You can identify such problems by the operations they involve:

  • Embarrassingly Parallel: Tasks are fully independent, often focused on side effects like saving files or processing individual elements. In R, this aligns with the apply family of functions or purrr::walk(), where results are not collected.

  • MapReduce: Tasks perform an operation on chunks of data and then aggregate results (e.g., summing, grouping, or averaging). This corresponds to apply functions or purrr::map() workflows, where results are combined.

These problem types are conceptually straightforward, widely applicable, and foundational to learning parallel programming in R.

Parallel computing in R

In this section, we’ll see how approaches to optimising such computations through parallelisation have evolved in R.

For a thoroughly entertaining introduction to this topic, I highly recommend the following talk by Bryan Lewis at RStudio::conf 2020:

Parallel computing with R using foreach, future, and other packages - RStudio

parallel package

The first widely used package for parallelisation in R was the parallel package which has been shipping along with base R since version 2.14.0. (released in October 2011).

It’s particularly suited to map-reduce data parallel problems as it’s main interface consists of parallel versions of lapply and similar functions.

Let’s have a look at how we might use parallel package to parallelise a simple computation involving lapply.

First let’s create a function that lapply will execute called example_fun.

The function takes an integer i as input, sends the process it is running on to sleep for one second and then returns a character string which records the value of i and the process ID that is performing the computation.

example_fun <- function(i) {
  Sys.sleep(1)
  paste("Running i =", i, "in process:", Sys.getpid())
}

In our example workflow, we then use lapply to iterate over our data, here a sequence of integers of from 1 to 4. Let’s run our example and time it’s execution

library(tictoc)

data <- 1:4
tic()
lapply(data, example_fun)
[[1]]
[1] "Running i = 1 in process: 14406"

[[2]]
[1] "Running i = 2 in process: 14406"

[[3]]
[1] "Running i = 3 in process: 14406"

[[4]]
[1] "Running i = 4 in process: 14406"
toc()
4.037 sec elapsed

We can see that lapply iterates through our input vector sequentially, all computation is performed by the same process and execution takes about 4 seconds to run.

mclapply()

Now, let’s try and parallelise our computation using the parallel package.

First let’s load it and decide how much compute power on our machine we want to allocate to the task.

library(parallel)

We can do that by first examining how many cores we have available using detectCores()

[1] 10

I’ve got 10 cores available which is the same as the number of my physical cores.

Some systems might show more if the system allows hyperthreading. To return the number of physical cores, you can use detectCores(logical = FALSE).

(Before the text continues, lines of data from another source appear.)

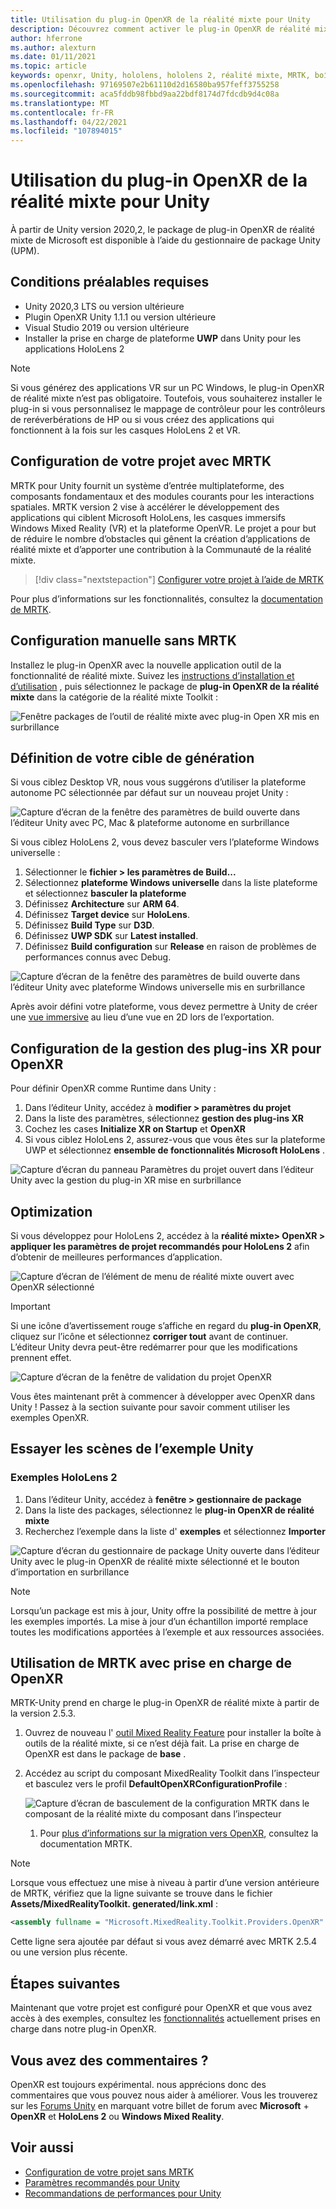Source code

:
 ```yaml
---
title: Utilisation du plug-in OpenXR de la réalité mixte pour Unity
description: Découvrez comment activer le plug-in OpenXR de réalité mixte pour les projets Unity.
author: hferrone
ms.author: alexturn
ms.date: 01/11/2021
ms.topic: article
keywords: openxr, Unity, hololens, hololens 2, réalité mixte, MRTK, boîte à outils de réalité mixte, réalité augmentée, réalité virtuelle, casques de réalité mixte, apprentissage, didacticiel, prise en main
ms.openlocfilehash: 97169507e2b61110d2d16580ba957feff3755258
ms.sourcegitcommit: aca5fddb98fbbd9aa22bdf8174d7fdcdb9d4c08a
ms.translationtype: MT
ms.contentlocale: fr-FR
ms.lasthandoff: 04/22/2021
ms.locfileid: "107894015"
---
```

# <a name="using-the-mixed-reality-openxr-plugin-for-unity"></a>Utilisation du plug-in OpenXR de la réalité mixte pour Unity

À partir de Unity version 2020,2, le package de plug-in OpenXR de réalité mixte de Microsoft est disponible à l’aide du gestionnaire de package Unity (UPM).

## <a name="prerequisites"></a>Conditions préalables requises

* Unity 2020,3 LTS ou version ultérieure
* Plugin OpenXR Unity 1.1.1 ou version ultérieure
* Visual Studio 2019 ou version ultérieure
* Installer la prise en charge de plateforme **UWP** dans Unity pour les applications HoloLens 2

> [!NOTE]
> Si vous générez des applications VR sur un PC Windows, le plug-in OpenXR de réalité mixte n’est pas obligatoire. Toutefois, vous souhaiterez installer le plug-in si vous personnalisez le mappage de contrôleur pour les contrôleurs de reréverbérations de HP ou si vous créez des applications qui fonctionnent à la fois sur les casques HoloLens 2 et VR.

## <a name="setting-up-your-project-with-mrtk"></a>Configuration de votre projet avec MRTK

MRTK pour Unity fournit un système d’entrée multiplateforme, des composants fondamentaux et des modules courants pour les interactions spatiales. MRTK version 2 vise à accélérer le développement des applications qui ciblent Microsoft HoloLens, les casques immersifs Windows Mixed Reality (VR) et la plateforme OpenVR. Le projet a pour but de réduire le nombre d’obstacles qui gênent la création d’applications de réalité mixte et d’apporter une contribution à la Communauté de la réalité mixte.

> [!div class="nextstepaction"]
> [Configurer votre projet à l’aide de MRTK](https://docs.microsoft.com/windows/mixed-reality/develop/unity/tutorials/mr-learning-base-02?tabs=openxr)

Pour plus d’informations sur les fonctionnalités, consultez la [documentation de MRTK](/windows/mixed-reality/mrtk-unity).

## <a name="manual-setup-without-mrtk"></a>Configuration manuelle sans MRTK

Installez le plug-in OpenXR avec la nouvelle application outil de la fonctionnalité de réalité mixte. Suivez les [instructions d’installation et d’utilisation](welcome-to-mr-feature-tool.md) , puis sélectionnez le package de **plug-in OpenXR de la réalité mixte** dans la catégorie de la réalité mixte Toolkit :

![Fenêtre packages de l’outil de réalité mixte avec plug-in Open XR mis en surbrillance](images/feature-tool-openxr.png)

## <a name="setting-your-build-target"></a>Définition de votre cible de génération

Si vous ciblez Desktop VR, nous vous suggérons d’utiliser la plateforme autonome PC sélectionnée par défaut sur un nouveau projet Unity :

![Capture d’écran de la fenêtre des paramètres de build ouverte dans l’éditeur Unity avec PC, Mac & plateforme autonome en surbrillance](images/wmr-config-img-3.png)

Si vous ciblez HoloLens 2, vous devez basculer vers l’plateforme Windows universelle :

1.  Sélectionner le **fichier > les paramètres de Build...**
2.  Sélectionnez **plateforme Windows universelle** dans la liste plateforme et sélectionnez **basculer la plateforme**
3.  Définissez **Architecture** sur **ARM 64**.
4.  Définissez **Target device** sur **HoloLens**.
5.  Définissez **Build Type** sur **D3D**.
6.  Définissez **UWP SDK** sur **Latest installed**.
7.  Définissez **Build configuration** sur **Release** en raison de problèmes de performances connus avec Debug.

![Capture d’écran de la fenêtre des paramètres de build ouverte dans l’éditeur Unity avec plateforme Windows universelle mis en surbrillance](images/wmr-config-img-4.png)

Après avoir défini votre plateforme, vous devez permettre à Unity de créer une [vue immersive](../../design/app-views.md) au lieu d’une vue en 2D lors de l’exportation.

## <a name="configuring-xr-plugin-management-for-openxr"></a>Configuration de la gestion des plug-ins XR pour OpenXR

Pour définir OpenXR comme Runtime dans Unity :

1. Dans l’éditeur Unity, accédez à **modifier > paramètres du projet**
2. Dans la liste des paramètres, sélectionnez **gestion des plug-ins XR**
3. Cochez les cases **Initialize XR on Startup** et **OpenXR**
4. Si vous ciblez HoloLens 2, assurez-vous que vous êtes sur la plateforme UWP et sélectionnez **ensemble de fonctionnalités Microsoft HoloLens** .

![Capture d’écran du panneau Paramètres du projet ouvert dans l’éditeur Unity avec la gestion du plug-in XR mise en surbrillance](images/openxr-img-05.png)

## <a name="optimization"></a>Optimization

Si vous développez pour HoloLens 2, accédez à la **réalité mixte> OpenXR > appliquer les paramètres de projet recommandés pour HoloLens 2** afin d’obtenir de meilleures performances d’application.

![Capture d’écran de l’élément de menu de réalité mixte ouvert avec OpenXR sélectionné](images/openxr-img-08.png)

> [!IMPORTANT]
> Si une icône d’avertissement rouge s’affiche en regard du **plug-in OpenXR**, cliquez sur l’icône et sélectionnez **corriger tout** avant de continuer. L’éditeur Unity devra peut-être redémarrer pour que les modifications prennent effet.

![Capture d’écran de la fenêtre de validation du projet OpenXR](images/openxr-img-06.png)

Vous êtes maintenant prêt à commencer à développer avec OpenXR dans Unity !  Passez à la section suivante pour savoir comment utiliser les exemples OpenXR.

## <a name="try-out-the-unity-sample-scenes"></a>Essayer les scènes de l’exemple Unity

### <a name="hololens-2-samples"></a>Exemples HoloLens 2

1. Dans l’éditeur Unity, accédez à **fenêtre > gestionnaire de package**
2. Dans la liste des packages, sélectionnez le **plug-in OpenXR de réalité mixte**
3. Recherchez l’exemple dans la liste d' **exemples** et sélectionnez **Importer**

![Capture d’écran du gestionnaire de package Unity ouverte dans l’éditeur Unity avec le plug-in OpenXR de réalité mixte sélectionné et le bouton d’importation en surbrillance](images/openxr-img-03.png)

<!-- ### For all other OpenXR samples

1. In the Unity Editor, navigate to **Window > Package Manager**
2. In the list of packages, select **OpenXR Plugin**
3. Locate the sample in the **Samples** list and select **Import**

![Screenshot of Unity Package Manager open in Unity editor with OpenXR Plugin selected and samples import button highlighted](images/openxr-img-10.png) -->

> [!NOTE]
> Lorsqu’un package est mis à jour, Unity offre la possibilité de mettre à jour les exemples importés.  La mise à jour d’un échantillon importé remplace toutes les modifications apportées à l’exemple et aux ressources associées.

## <a name="using-mrtk-with-openxr-support"></a>Utilisation de MRTK avec prise en charge de OpenXR

MRTK-Unity prend en charge le plug-in OpenXR de réalité mixte à partir de la version 2.5.3.

1. Ouvrez de nouveau l' [outil Mixed Reality Feature](welcome-to-mr-feature-tool.md) pour installer la boîte à outils de la réalité mixte, si ce n’est déjà fait. La prise en charge de OpenXR est dans le package de **base** .
2. Accédez au script du composant MixedReality Toolkit dans l’inspecteur et basculez vers le profil **DefaultOpenXRConfigurationProfile** :

    ![Capture d’écran de basculement de la configuration MRTK dans le composant de la réalité mixte du composant dans l’inspecteur](images/openxr-img-11.png)

    1. Pour [plus d’informations sur la migration vers OpenXR](/windows/mixed-reality/mrtk-unity/configuration/getting-started-with-mrtk-and-xrsdk#configuring-mrtk-for-the-xr-sdk-pipeline), consultez la documentation MRTK.

> [!NOTE]
> Lorsque vous effectuez une mise à niveau à partir d’une version antérieure de MRTK, vérifiez que la ligne suivante se trouve dans le fichier **Assets/MixedRealityToolkit. generated/link.xml** :
>
> ```xml
> <assembly fullname = "Microsoft.MixedReality.Toolkit.Providers.OpenXR" preserve="all"/>
> ```
>
> Cette ligne sera ajoutée par défaut si vous avez démarré avec MRTK 2.5.4 ou une version plus récente.

## <a name="next-steps"></a>Étapes suivantes

Maintenant que votre projet est configuré pour OpenXR et que vous avez accès à des exemples, consultez les [fonctionnalités](openxr-supported-features.md) actuellement prises en charge dans notre plug-in OpenXR.

## <a name="have-feedback"></a>Vous avez des commentaires ?

OpenXR est toujours expérimental. nous apprécions donc des commentaires que vous pouvez nous aider à améliorer. Vous les trouverez sur les [Forums Unity](https://aka.ms/unityforums) en marquant votre billet de forum avec **Microsoft**  +  **OpenXR** et **HoloLens 2** ou **Windows Mixed Reality**.

## <a name="see-also"></a>Voir aussi

* [Configuration de votre projet sans MRTK](configure-unity-project.md)
* [Paramètres recommandés pour Unity](recommended-settings-for-unity.md)
* [Recommandations de performances pour Unity](performance-recommendations-for-unity.md#how-to-profile-with-unity)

Given I have 10 available, I’ll assign 8 (detectCores() - 2) to a variable n_cores that I can use to specify the number of cores I want to use when registering parallel back-ends. If you have less cores available, you should assign at least 1 less than what you have available to n_cores.

n_cores <- detectCores() - 2
Tip

A better approach to get the same result more robustly is to use function availableCores(omit = 2L) from the parallely package, especially if core detection is included within package code or will be run on CI. For discussion of this topic, have a look at this blogpost.

Now, on to parallelising our workflow!

One of the simplest functions used early on to parallelise workflows through the parallel packages is mclapply . This can be used as a pretty much drop in replacement for lapply. The main difference is that we use argument mc.cores to specify the number of cores we want to parallelise across.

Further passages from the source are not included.